No, I’m not going to the parade to outshout Queers Against Israeli Apartheid. They may or may not be there, but their presence won’t determine whether or why I go. And I’m not going to be politically correct. There are many things about the parade I don’t like – the sexual and immodest nature of some of the clothing, the excess, the plastic beads lying around the city for days afterward, the proof of your being “properly PC” if you go. I actually don’t even like parades – they’re often long, hot, dusty, loud and filled with over-the-top revelry, and I’m not really into crowds. But I’m going, and I’m marching.

I’m marching because as a Jew I support pride in being who you are. So many Jews have no pride in being Jewish. So many Jews are ashamed of their Jewishness, and they let the world’s caricatures and ignorance define them. Shame, self-loathing and self-doubt are in the Jew’s spiritual vocabulary and lived experience. So “pride” is a Jewish concept I really “get.” We champion it for every minority, every oppressed group, every human who feels stripped of his or her selfhood in the light of the vast and strong “other.” Yet when it comes to Jews who aren’t heterosexual, we suddenly become squeamish.

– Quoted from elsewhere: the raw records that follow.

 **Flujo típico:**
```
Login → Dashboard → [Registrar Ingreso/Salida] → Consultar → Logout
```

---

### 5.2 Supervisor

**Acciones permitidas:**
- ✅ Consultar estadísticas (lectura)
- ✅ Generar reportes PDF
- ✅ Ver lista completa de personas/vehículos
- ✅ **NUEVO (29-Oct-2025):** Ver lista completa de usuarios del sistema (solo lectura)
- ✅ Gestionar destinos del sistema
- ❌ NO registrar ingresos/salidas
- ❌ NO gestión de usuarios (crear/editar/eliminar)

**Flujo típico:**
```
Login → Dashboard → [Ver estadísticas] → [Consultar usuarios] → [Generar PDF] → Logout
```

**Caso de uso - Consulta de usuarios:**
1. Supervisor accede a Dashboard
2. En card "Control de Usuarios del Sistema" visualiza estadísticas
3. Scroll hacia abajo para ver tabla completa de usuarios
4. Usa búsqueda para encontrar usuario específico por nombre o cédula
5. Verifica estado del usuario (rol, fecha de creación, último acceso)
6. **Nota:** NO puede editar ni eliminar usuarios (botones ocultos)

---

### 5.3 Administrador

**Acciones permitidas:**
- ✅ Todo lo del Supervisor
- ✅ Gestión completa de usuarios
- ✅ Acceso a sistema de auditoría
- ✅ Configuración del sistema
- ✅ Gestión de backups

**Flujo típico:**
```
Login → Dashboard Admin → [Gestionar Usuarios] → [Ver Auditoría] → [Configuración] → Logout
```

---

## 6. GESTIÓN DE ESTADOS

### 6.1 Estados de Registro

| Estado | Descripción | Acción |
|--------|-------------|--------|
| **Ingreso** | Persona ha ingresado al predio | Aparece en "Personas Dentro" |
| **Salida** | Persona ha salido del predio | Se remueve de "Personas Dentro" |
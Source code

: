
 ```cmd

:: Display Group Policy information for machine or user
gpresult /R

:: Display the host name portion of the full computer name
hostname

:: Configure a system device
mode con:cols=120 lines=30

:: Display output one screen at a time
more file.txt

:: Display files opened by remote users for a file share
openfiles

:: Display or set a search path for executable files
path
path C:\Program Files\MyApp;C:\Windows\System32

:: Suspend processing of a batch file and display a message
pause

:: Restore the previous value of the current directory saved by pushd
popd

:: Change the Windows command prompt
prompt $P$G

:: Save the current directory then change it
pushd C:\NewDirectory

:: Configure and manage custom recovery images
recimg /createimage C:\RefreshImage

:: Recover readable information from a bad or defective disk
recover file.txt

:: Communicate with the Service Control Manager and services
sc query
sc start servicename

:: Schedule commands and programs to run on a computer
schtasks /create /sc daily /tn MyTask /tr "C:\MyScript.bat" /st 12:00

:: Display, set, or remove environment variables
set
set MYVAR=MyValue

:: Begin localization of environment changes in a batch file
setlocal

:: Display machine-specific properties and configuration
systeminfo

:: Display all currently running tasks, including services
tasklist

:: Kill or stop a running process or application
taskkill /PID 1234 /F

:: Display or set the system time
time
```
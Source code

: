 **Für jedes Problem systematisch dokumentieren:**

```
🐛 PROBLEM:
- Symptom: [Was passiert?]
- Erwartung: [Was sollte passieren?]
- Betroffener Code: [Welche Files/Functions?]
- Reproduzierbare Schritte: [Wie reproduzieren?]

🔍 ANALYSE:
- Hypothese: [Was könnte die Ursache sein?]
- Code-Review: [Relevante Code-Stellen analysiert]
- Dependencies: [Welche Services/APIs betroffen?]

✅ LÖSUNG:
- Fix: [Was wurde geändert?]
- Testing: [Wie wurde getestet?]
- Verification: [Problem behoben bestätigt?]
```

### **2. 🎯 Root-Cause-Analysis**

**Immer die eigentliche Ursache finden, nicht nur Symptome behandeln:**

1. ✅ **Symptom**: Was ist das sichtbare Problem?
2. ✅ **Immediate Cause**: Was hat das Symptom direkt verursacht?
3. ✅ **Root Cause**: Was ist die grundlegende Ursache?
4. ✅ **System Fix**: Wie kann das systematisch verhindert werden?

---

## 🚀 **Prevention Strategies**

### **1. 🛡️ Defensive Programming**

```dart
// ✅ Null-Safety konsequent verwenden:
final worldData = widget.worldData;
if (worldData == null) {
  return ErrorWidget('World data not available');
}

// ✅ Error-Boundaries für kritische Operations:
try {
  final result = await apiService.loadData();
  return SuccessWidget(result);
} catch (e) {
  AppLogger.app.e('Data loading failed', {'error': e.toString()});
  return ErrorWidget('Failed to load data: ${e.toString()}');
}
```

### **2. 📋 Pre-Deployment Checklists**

If pride is an awareness of our own dignity and worth, a deep pleasure from our own and others’ achievements, and a delight in who we are and what we do, then I can’t help but feel aligned as a Jew.

As Gabrielle Orcha wrote in the Jewish Women’s Archive, “At its best, it’s inherently part of the Jewish make-up, the feminist fabric, minority’s manuscript… for thousands of years systematic attempts have been made to strip us of our pride, and yet, we are here, all of us standing, many of us wearing the mantel of our Jewish identity with: pride.”

We Jews have had to reclaim our self-worth time and time again. We too have been closeted, shut out, trying to “pass,” expected to assimilate and “fit in,” advised to tone it down, change our style, be like everyone else. Our very existence has been a thorn in many sides.

I’m marching because I know what it’s like to feel like a thorn.

I’m marching because I remember as a woman what it meant to be told I cannot, should not and must not. I remember breaking glass ceilings so that others would not have to cut their heads. I remember the fear, the surprise, the shock, the anger, the verbal and public dismissals of my personhood and my place in the Jewish community time and time again, and not so very long ago.

I’m marching to say that Jewish life doesn’t look just one way or like just one type of person. It’s not all mom, dad, 2.2 kids and a dog. We don’t all wear shtreimls, and we don’t all eat gefilte fish. We aren’t all white. We aren’t all married. We aren’t all successful, middle class businesspeople. We aren’t all heterosexual. The Jewish community is as complex as we human beings all are. I’m marching because the Jewish community should – and could – be as vibrant and diverse as this wonderfully diverse city.

I’m marching because it stretches my own envelope, my own comfort zone. And I’m marching because it reminds me that God’s image is mysterious and diverse, and doesn’t look only like me.